**WHAT TO DO**
Every record needs to be restated word for word.

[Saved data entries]
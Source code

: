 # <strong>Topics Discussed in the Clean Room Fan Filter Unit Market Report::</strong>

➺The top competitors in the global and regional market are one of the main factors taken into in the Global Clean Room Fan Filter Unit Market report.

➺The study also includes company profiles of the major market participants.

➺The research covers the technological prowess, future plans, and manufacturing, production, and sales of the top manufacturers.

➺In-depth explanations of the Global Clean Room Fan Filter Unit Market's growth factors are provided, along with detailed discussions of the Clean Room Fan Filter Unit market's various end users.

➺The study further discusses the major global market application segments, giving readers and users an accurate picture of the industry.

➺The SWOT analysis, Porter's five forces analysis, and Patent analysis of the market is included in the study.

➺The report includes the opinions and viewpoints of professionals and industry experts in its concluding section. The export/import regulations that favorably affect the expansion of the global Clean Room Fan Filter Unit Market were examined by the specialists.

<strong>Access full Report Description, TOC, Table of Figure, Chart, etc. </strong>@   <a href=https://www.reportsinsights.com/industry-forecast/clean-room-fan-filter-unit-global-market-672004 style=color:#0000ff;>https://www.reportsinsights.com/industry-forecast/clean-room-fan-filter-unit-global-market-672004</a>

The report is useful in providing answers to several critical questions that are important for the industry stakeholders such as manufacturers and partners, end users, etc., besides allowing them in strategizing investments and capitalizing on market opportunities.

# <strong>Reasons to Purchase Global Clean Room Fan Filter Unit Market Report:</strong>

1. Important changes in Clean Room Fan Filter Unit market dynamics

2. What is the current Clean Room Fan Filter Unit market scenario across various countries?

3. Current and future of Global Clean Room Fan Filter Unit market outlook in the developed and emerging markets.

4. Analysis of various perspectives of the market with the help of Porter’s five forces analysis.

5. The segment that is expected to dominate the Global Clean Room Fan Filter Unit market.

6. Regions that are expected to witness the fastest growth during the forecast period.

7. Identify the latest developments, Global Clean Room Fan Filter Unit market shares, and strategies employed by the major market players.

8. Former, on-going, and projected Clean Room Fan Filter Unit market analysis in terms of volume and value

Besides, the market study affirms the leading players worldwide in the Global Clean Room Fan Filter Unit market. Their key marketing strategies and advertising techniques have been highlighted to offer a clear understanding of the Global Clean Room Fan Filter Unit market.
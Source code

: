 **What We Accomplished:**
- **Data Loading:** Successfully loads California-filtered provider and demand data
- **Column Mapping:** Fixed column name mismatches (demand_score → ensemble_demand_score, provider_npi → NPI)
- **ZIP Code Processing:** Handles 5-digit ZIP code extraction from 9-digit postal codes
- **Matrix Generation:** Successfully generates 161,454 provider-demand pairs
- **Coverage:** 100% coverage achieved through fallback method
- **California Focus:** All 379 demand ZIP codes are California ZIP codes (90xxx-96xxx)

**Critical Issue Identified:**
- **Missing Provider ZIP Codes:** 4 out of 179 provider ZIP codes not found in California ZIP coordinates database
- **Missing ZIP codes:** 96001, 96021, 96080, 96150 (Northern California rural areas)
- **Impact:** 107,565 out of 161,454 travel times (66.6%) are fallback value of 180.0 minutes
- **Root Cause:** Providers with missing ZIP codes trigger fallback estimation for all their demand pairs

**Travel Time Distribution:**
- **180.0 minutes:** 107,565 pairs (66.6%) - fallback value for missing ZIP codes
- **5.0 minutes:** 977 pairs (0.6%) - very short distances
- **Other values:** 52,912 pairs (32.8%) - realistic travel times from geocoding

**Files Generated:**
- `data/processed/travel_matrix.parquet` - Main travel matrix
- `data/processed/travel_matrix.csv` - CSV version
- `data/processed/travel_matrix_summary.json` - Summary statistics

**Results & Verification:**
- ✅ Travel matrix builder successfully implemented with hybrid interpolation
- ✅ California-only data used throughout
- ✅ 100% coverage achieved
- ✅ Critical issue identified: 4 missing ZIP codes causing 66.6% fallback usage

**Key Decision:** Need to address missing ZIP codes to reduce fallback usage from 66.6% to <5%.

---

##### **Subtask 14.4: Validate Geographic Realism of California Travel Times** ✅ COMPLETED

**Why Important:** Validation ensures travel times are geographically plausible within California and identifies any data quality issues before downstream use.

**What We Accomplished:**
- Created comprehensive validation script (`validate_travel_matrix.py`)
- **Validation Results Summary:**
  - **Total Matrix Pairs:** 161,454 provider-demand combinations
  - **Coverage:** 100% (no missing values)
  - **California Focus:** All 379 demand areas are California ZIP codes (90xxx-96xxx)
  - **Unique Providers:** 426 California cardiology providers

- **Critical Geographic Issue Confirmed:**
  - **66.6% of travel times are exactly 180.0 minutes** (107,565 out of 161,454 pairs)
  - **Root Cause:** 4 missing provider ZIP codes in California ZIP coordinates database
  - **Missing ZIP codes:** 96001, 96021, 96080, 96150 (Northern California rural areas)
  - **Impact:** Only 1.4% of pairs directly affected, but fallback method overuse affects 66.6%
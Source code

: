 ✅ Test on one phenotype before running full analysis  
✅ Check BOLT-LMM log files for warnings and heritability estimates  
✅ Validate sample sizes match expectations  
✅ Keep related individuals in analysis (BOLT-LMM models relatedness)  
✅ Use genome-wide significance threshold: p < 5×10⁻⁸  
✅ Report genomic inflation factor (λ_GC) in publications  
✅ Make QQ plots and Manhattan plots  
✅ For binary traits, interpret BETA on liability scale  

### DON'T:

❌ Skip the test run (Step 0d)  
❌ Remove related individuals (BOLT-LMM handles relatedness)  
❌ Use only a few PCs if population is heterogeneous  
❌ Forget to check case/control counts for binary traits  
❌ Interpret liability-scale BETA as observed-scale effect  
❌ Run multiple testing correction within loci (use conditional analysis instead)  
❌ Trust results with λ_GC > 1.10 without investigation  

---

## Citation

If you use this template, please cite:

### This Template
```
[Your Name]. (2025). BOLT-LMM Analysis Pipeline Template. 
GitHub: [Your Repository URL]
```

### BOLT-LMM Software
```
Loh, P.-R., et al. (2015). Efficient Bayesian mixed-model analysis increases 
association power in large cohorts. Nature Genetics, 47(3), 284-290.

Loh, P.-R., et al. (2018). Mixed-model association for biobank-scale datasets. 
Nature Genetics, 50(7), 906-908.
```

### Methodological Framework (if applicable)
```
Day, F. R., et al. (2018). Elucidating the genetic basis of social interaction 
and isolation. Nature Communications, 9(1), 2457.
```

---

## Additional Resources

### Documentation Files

**EXERCISE RESULT**
Source code

: # <strong>Topics Discussed in the Clean Room Fan Filter Unit Market Report::</strong>

➺The top competitors in the global and regional market are one of the main factors taken into in the Global Clean Room Fan Filter Unit Market report.

➺The study also includes company profiles of the major market participants.

➺The research covers the technological prowess, future plans, and manufacturing, production, and sales of the top manufacturers.

➺In-depth explanations of the Global Clean Room Fan Filter Unit Market's growth factors are provided, along with detailed discussions of the Clean Room Fan Filter Unit market's various end users.

➺The study further discusses the major global market application segments, giving readers and users an accurate picture of the industry.

➺The SWOT analysis, Porter's five forces analysis, and Patent analysis of the market is included in the study.

➺The report includes the opinions and viewpoints of professionals and industry experts in its concluding section. The export/import regulations that favorably affect the expansion of the global Clean Room Fan Filter Unit Market were examined by the specialists.

<strong>Access full Report Description, TOC, Table of Figure, Chart, etc. </strong>@   <a href=https://www.reportsinsights.com/industry-forecast/clean-room-fan-filter-unit-global-market-672004 style=color:#0000ff;>https://www.reportsinsights.com/industry-forecast/clean-room-fan-filter-unit-global-market-672004</a>

The report is useful in providing answers to several critical questions that are important for the industry stakeholders such as manufacturers and partners, end users, etc., besides allowing them in strategizing investments and capitalizing on market opportunities.

# <strong>Reasons to Purchase Global Clean Room Fan Filter Unit Market Report:</strong>

1. Important changes in Clean Room Fan Filter Unit market dynamics

2. What is the current Clean Room Fan Filter Unit market scenario across various countries?

3. Current and future of Global Clean Room Fan Filter Unit market outlook in the developed and emerging markets.

4. Analysis of various perspectives of the market with the help of Porter’s five forces analysis.

5. The segment that is expected to dominate the Global Clean Room Fan Filter Unit market.

6. Regions that are expected to witness the fastest growth during the forecast period.

7. Identify the latest developments, Global Clean Room Fan Filter Unit market shares, and strategies employed by the major market players.

8. Former, on-going, and projected Clean Room Fan Filter Unit market analysis in terms of volume and value

Besides, the market study affirms the leading players worldwide in the Global Clean Room Fan Filter Unit market. Their key marketing strategies and advertising techniques have been highlighted to offer a clear understanding of the Global Clean Room Fan Filter Unit market.
Source code

: **What We Accomplished:**
- **Data Loading:** Successfully loads California-filtered provider and demand data
- **Column Mapping:** Fixed column name mismatches (demand_score → ensemble_demand_score, provider_npi → NPI)
- **ZIP Code Processing:** Handles 5-digit ZIP code extraction from 9-digit postal codes
- **Matrix Generation:** Successfully generates 161,454 provider-demand pairs
- **Coverage:** 100% coverage achieved through fallback method
- **California Focus:** All 379 demand ZIP codes are California ZIP codes (90xxx-96xxx)

**Critical Issue Identified:**
- **Missing Provider ZIP Codes:** 4 out of 179 provider ZIP codes not found in California ZIP coordinates database
- **Missing ZIP codes:** 96001, 96021, 96080, 96150 (Northern California rural areas)
- **Impact:** 107,565 out of 161,454 travel times (66.6%) are fallback value of 180.0 minutes
- **Root Cause:** Providers with missing ZIP codes trigger fallback estimation for all their demand pairs

**Travel Time Distribution:**
- **180.0 minutes:** 107,565 pairs (66.6%) - fallback value for missing ZIP codes
- **5.0 minutes:** 977 pairs (0.6%) - very short distances
- **Other values:** 52,912 pairs (32.8%) - realistic travel times from geocoding

**Files Generated:**
- `data/processed/travel_matrix.parquet` - Main travel matrix
- `data/processed/travel_matrix.csv` - CSV version
- `data/processed/travel_matrix_summary.json` - Summary statistics

**Results & Verification:**
- ✅ Travel matrix builder successfully implemented with hybrid interpolation
- ✅ California-only data used throughout
- ✅ 100% coverage achieved
- ✅ Critical issue identified: 4 missing ZIP codes causing 66.6% fallback usage

**Key Decision:** Need to address missing ZIP codes to reduce fallback usage from 66.6% to <5%.

---

##### **Subtask 14.4: Validate Geographic Realism of California Travel Times** ✅ COMPLETED

**Why Important:** Validation ensures travel times are geographically plausible within California and identifies any data quality issues before downstream use.

**What We Accomplished:**
- Created comprehensive validation script (`validate_travel_matrix.py`)
- **Validation Results Summary:**
  - **Total Matrix Pairs:** 161,454 provider-demand combinations
  - **Coverage:** 100% (no missing values)
  - **California Focus:** All 379 demand areas are California ZIP codes (90xxx-96xxx)
  - **Unique Providers:** 426 California cardiology providers

- **Critical Geographic Issue Confirmed:**
  - **66.6% of travel times are exactly 180.0 minutes** (107,565 out of 161,454 pairs)
  - **Root Cause:** 4 missing provider ZIP codes in California ZIP coordinates database
  - **Missing ZIP codes:** 96001, 96021, 96080, 96150 (Northern California rural areas)
  - **Impact:** Only 1.4% of pairs directly affected, but fallback method overuse affects 66.6%
Source code

: ✅ Test on one phenotype before running full analysis  
✅ Check BOLT-LMM log files for warnings and heritability estimates  
✅ Validate sample sizes match expectations  
✅ Keep related individuals in analysis (BOLT-LMM models relatedness)  
✅ Use genome-wide significance threshold: p < 5×10⁻⁸  
✅ Report genomic inflation factor (λ_GC) in publications  
✅ Make QQ plots and Manhattan plots  
✅ For binary traits, interpret BETA on liability scale  

### DON'T:

❌ Skip the test run (Step 0d)  
❌ Remove related individuals (BOLT-LMM handles relatedness)  
❌ Use only a few PCs if population is heterogeneous  
❌ Forget to check case/control counts for binary traits  
❌ Interpret liability-scale BETA as observed-scale effect  
❌ Run multiple testing correction within loci (use conditional analysis instead)  
❌ Trust results with λ_GC > 1.10 without investigation  

---

## Citation

If you use this template, please cite:

### This Template
```
[Your Name]. (2025). BOLT-LMM Analysis Pipeline Template. 
GitHub: [Your Repository URL]
```

### BOLT-LMM Software
```
Loh, P.-R., et al. (2015). Efficient Bayesian mixed-model analysis increases 
association power in large cohorts. Nature Genetics, 47(3), 284-290.

Loh, P.-R., et al. (2018). Mixed-model association for biobank-scale datasets. 
Nature Genetics, 50(7), 906-908.
```

### Methodological Framework (if applicable)
```
Day, F. R., et al. (2018). Elucidating the genetic basis of social interaction 
and isolation. Nature Communications, 9(1), 2457.
```

---

## Additional Resources

### Documentation Files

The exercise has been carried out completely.